14. You are a health insurer and you want to raise premiums to meet costs? Well, if that increase is deemed “unreasonable” by the Secretary of Health and Human Services it will be subject to review and can be denied. If that forces you out of business, tough. (Section 1003)
15. The government will extract a fee of $2.3 billion annually from the pharmaceutical industry. If you are a pharmaceutical company what you will pay depends on the ratio of the number of brand-name drugs you sell to the total number of brand-name drugs sold in the U.S. So, if you sell 10% of the brand-name drugs in the U.S., what you pay will be 10% multiplied by $2.3 billion, or $230,000,000. (Section 1404) This gigantic over head cripples your company? Tough. (Section 9008 (b)
16. The government will extract a fee of $2 billion annually from medical device makers. If you are a medical device maker what you will pay depends on your share of medical device sales in the U.S. So, if you sell 10% of the medical devices in the U.S., what you pay will be 10% multiplied by $2 billion, or $200,000,000. Forced to ship your manufacturing jobs over seas putting thousands out of work? Tough. (Section 9009 (b)).
The reconciliation package turns that into a 2.9% excise tax for medical device makers. Think you, as a medical device maker, know how to better use that money, say for research and development? Tough. (Section 1405).

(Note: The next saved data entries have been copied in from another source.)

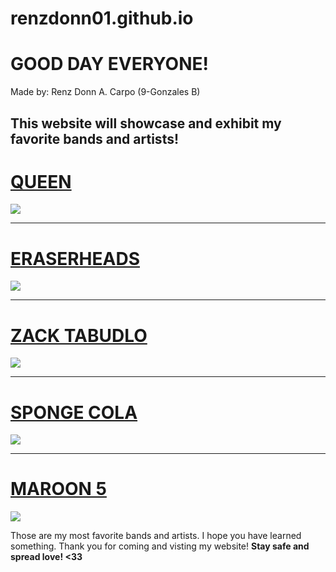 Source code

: # renzdonn01.github.io
# GOOD DAY EVERYONE!
Made by: Renz Donn A. Carpo (9-Gonzales B)

This website will showcase and exhibit my favorite bands and artists!
---
# [**QUEEN**](https://open.spotify.com/artist/1dfeR4HaWDbWqFHLkxsg1d)
![](https://encrypted-tbn0.gstatic.com/images?q=tbn:ANd9GcShcGTVzrib4w701Wy0PuNghWl5rKgkjwfCWQ&usqp=CAU)

---
# [**ERASERHEADS**](https://open.spotify.com/artist/7374lH6kwx9uQATYQ9H3Cp)
![](https://encrypted-tbn0.gstatic.com/images?q=tbn:ANd9GcQERZqOri7IsdvM5JzPasmtaBQdblrhktjFvw&usqp=CAU)

---
# [**ZACK TABUDLO**](https://open.spotify.com/artist/67IN4cLJ7798gUapyZlmac)
![](https://encrypted-tbn0.gstatic.com/images?q=tbn:ANd9GcRqsaE6NgF3-DEiz1u0XbEx_iM6K_Ao6-KfEQ&usqp=CAU)

---
# [**SPONGE COLA**](https://open.spotify.com/artist/1tXFYQZSAswt4JLB42lpye)
![](https://encrypted-tbn0.gstatic.com/images?q=tbn:ANd9GcSWP5i-xx1ZOAwUBl5IFv_T7nJngyfQ_JKuUg&usqp=CAU)

---
# [**MAROON 5**](https://open.spotify.com/artist/04gDigrS5kc9YWfZHwBETP)
![](https://encrypted-tbn0.gstatic.com/images?q=tbn:ANd9GcS4xfaPp10M0jY_2NKVeGRRmn-uEkjpXZ-Cag&usqp=CAU)




Those are my most favorite bands and artists. I hope you have learned something. Thank you for coming and visting my website!
**Stay safe and spread love! <33**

17. The government will extract a fee of $6.7 billion annually from insurance companies. If you are an insurer, what you will pay depends on your share of net premiums plus 200% of your administrative costs. So, if your net premiums and administrative costs are equal to 10% of the total, you will pay 10% of $6.7 billion, or $670,000,000. In the reconciliation bill, the fee will start at $8 billion in 2014, $11.3 billion in 2015, $1.9 billion in 2017, and $14.3 billion in 2018 (Section 1406). Fees destroy your profit margin, forcing you out of business? Tough. (Section 9010 (b) (1) (A and B).)
18. If an insurance company board or its stockholders think the CEO is worth more than $500,000 in deferred compensation? Tough. (Section 9014).
19. You will have to pay an additional 0.5% payroll tax on any dollar you make over $250,000 if you file a joint return and $200,000 if you file an individual return. Don't want the government taking more of your hard earned money? Tough, eat it bourgeoisie. (Section 9015). That amount will rise to a 3.8% tax if reconciliation passes. It will also apply to investment income, estates, and trusts. (Section 1402).
20. If you go for cosmetic surgery, you will pay an additional 5% tax on the cost of the procedure. Don't want Uncle Sam double dipping in your pockets? Tough. (Section 9017).